Majo, una joven de 18 años, y su hermana menor ven su rutina cambiar por completo cuando sus padres deben viajar a Nueva York durante tres meses por trabajo. Antes de irse, dejan a cargo del hogar a Daniela, una niñera de 26 años, responsable, tranquila y con una calidez que poco a poco llena los espacios que la ausencia deja.
Sin embargo, con el paso de las semanas, Majo comienza a notar detalles que antes pasaban desapercibidos: la forma en que Daniela sonríe, su paciencia infinita, su voz suave al hablar y la tranquilidad que le transmite. Sin darse cuenta, esos pequeños momentos empiezan a significar más de lo que deberían.
Todo cambia una noche en una fiesta.
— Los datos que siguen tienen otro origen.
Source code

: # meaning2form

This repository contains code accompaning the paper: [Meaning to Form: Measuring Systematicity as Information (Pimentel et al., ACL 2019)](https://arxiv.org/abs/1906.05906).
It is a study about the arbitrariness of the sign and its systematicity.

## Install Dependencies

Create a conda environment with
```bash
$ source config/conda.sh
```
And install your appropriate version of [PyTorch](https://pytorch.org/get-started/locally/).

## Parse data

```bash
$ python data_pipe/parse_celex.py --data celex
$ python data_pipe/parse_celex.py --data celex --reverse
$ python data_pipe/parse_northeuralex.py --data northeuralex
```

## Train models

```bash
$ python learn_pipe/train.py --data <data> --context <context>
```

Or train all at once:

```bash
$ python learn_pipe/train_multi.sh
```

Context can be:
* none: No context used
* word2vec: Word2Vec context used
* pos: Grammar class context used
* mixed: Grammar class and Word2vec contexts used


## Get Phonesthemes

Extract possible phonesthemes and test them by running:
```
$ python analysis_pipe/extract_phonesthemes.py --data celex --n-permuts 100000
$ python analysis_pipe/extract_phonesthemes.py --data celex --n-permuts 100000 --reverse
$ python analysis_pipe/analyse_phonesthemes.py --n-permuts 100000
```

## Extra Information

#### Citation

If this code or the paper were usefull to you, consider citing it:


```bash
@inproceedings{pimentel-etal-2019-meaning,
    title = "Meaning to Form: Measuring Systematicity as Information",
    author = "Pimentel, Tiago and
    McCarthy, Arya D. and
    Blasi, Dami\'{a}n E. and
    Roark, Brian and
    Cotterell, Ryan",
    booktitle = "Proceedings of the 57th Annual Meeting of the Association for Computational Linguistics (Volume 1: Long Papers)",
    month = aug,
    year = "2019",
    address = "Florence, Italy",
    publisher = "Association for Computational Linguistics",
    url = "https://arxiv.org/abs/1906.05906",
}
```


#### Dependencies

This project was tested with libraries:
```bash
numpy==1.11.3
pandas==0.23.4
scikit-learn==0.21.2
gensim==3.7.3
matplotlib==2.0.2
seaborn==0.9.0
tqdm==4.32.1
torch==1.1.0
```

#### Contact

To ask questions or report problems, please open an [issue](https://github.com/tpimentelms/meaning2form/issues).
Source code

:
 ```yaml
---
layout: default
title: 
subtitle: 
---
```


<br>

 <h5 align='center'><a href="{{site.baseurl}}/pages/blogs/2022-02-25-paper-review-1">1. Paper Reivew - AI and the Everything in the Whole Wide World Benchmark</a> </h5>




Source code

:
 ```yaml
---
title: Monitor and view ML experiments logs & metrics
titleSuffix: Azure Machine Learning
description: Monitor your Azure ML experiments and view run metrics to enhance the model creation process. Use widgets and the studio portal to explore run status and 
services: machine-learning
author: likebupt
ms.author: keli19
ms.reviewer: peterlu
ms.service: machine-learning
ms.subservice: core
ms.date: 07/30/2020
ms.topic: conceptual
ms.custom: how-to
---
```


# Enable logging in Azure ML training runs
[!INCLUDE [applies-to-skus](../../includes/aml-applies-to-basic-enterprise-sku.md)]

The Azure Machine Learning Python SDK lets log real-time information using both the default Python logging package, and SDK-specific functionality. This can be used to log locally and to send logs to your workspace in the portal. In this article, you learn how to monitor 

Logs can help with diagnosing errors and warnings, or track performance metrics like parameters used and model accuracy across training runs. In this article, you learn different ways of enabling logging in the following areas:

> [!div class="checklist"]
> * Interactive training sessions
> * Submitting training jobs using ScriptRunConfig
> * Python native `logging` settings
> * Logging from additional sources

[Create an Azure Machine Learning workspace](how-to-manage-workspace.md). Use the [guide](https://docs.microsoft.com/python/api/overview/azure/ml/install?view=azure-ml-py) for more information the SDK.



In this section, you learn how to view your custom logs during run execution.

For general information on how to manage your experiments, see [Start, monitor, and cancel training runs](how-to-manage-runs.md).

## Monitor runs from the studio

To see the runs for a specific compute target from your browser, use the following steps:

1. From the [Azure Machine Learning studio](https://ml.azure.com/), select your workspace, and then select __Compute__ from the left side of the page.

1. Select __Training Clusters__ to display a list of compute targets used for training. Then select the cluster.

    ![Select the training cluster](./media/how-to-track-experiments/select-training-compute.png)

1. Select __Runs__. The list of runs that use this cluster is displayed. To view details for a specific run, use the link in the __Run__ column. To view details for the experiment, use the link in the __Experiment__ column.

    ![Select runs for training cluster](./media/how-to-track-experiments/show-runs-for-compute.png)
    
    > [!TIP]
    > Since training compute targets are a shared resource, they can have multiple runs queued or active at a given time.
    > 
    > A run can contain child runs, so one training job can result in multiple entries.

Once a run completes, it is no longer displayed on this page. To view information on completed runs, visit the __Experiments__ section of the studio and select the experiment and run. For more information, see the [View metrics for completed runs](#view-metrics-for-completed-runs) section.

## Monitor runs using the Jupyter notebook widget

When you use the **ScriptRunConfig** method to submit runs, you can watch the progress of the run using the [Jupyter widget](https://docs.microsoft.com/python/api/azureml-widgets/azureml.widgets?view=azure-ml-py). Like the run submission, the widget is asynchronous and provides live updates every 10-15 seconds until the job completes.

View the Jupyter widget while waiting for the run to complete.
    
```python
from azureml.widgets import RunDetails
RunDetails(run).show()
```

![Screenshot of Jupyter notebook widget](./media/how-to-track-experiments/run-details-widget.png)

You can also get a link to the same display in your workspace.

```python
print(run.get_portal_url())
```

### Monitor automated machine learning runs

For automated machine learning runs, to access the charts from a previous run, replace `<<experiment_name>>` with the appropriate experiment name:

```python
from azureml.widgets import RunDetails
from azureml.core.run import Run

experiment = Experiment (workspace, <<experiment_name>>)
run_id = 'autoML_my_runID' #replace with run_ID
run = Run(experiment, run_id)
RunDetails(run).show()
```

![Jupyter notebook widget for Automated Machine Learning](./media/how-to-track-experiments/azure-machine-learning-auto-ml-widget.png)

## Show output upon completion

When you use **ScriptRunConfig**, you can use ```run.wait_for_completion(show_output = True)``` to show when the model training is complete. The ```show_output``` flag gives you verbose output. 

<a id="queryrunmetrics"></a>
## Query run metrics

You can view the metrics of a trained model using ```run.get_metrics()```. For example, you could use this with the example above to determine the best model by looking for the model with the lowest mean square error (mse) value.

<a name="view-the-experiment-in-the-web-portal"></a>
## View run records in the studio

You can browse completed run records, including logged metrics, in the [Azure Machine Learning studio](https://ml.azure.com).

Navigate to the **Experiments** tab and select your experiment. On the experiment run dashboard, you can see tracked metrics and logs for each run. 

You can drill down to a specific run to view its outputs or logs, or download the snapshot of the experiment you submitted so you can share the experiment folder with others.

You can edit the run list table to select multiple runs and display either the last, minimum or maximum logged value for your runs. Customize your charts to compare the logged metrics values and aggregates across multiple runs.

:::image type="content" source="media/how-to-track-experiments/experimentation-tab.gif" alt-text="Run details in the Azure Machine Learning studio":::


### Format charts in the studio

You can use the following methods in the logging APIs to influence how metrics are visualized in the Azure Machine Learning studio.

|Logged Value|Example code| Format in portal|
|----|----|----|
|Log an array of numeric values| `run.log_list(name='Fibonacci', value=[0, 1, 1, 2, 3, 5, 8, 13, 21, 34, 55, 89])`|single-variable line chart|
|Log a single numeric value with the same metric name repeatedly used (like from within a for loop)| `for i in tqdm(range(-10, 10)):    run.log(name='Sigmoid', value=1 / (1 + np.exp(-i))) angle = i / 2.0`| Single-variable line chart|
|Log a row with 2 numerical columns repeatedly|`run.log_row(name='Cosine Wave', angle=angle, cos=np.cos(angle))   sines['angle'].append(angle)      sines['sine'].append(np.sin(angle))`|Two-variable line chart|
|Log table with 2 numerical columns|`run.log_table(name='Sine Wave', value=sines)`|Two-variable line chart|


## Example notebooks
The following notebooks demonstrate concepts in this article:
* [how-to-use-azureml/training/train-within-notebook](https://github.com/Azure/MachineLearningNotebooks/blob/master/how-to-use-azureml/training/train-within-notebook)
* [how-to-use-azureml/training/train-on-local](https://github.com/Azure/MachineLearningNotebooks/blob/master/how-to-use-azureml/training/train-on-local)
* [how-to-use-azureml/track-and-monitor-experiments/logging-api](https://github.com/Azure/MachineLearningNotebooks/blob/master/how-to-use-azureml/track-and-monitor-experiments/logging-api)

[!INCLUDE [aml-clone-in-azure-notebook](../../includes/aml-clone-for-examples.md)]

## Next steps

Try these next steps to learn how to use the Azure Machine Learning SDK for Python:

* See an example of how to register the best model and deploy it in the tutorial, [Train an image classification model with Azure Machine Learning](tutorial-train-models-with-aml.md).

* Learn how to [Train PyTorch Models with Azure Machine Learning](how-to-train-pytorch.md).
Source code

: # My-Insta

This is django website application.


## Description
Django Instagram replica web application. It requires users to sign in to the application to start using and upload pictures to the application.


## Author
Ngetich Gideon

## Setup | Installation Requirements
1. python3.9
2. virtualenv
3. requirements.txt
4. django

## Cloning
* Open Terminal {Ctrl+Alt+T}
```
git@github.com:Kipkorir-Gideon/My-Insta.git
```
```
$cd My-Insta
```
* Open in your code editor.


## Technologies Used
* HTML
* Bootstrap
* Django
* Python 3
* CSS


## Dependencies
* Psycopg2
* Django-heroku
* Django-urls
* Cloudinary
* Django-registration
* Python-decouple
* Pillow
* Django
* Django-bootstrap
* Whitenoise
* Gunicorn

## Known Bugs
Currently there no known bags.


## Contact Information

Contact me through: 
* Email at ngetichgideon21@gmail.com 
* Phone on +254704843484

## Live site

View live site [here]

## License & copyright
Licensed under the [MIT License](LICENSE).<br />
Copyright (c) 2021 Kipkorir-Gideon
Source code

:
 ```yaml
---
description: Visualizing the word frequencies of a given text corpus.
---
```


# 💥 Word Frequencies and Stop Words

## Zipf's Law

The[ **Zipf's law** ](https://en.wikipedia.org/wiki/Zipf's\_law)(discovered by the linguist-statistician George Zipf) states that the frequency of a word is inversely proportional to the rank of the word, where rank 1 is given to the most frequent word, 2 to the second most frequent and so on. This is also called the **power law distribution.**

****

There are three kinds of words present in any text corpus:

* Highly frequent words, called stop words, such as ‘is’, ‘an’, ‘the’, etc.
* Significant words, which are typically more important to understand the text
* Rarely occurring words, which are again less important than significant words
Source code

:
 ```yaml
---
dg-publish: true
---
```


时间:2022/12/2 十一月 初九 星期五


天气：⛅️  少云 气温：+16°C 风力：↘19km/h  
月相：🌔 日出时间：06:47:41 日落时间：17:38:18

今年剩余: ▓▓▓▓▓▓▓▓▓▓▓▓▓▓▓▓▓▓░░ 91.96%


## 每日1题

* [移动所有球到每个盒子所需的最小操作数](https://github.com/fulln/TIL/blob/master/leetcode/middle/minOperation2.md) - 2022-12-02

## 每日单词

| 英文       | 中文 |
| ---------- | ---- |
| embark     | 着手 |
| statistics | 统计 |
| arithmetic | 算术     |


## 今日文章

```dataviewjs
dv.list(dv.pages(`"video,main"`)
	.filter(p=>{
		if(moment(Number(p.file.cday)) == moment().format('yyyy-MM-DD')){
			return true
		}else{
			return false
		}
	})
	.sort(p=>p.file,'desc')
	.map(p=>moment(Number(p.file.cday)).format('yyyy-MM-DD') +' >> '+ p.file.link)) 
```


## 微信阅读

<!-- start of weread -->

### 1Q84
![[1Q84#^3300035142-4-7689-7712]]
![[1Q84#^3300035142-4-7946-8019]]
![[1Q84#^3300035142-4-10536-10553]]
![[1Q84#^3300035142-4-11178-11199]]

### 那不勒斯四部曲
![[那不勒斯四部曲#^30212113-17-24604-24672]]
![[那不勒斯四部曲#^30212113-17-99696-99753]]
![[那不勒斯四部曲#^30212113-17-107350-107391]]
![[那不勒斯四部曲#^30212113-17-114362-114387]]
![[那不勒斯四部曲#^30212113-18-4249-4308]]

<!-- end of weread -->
Entre música, luces y un ambiente que las aleja por un momento de la rutina, ambas se encuentran en un instante inesperado. Una mirada se prolonga más de lo habitual, las palabras sobran, y en medio de la confusión y la emoción, ocurre un beso. No es planeado, pero tampoco es rechazado.
Después de ese momento, nada vuelve a ser igual. Majo ya no puede negar lo que siente, pero lo que más la desconcierta es notar que en Daniela también algo ha cambiado. La cercanía se vuelve distinta, las miradas cargan un nuevo significado y el silencio entre ambas deja de ser incómodo para volverse intenso.
A partir de esa noche, su relación se transforma en algo más complejo: una mezcla de ternura, dudas y sentimientos que ninguna de las dos sabe cómo manejar del todo, mientras el tiempo sigue avanzando y el regreso de sus padres se acerca cada vez más.
Daniela tendrá una propuesta de trabajo, ¿Será que ambas podrán resistir una relación a distancia?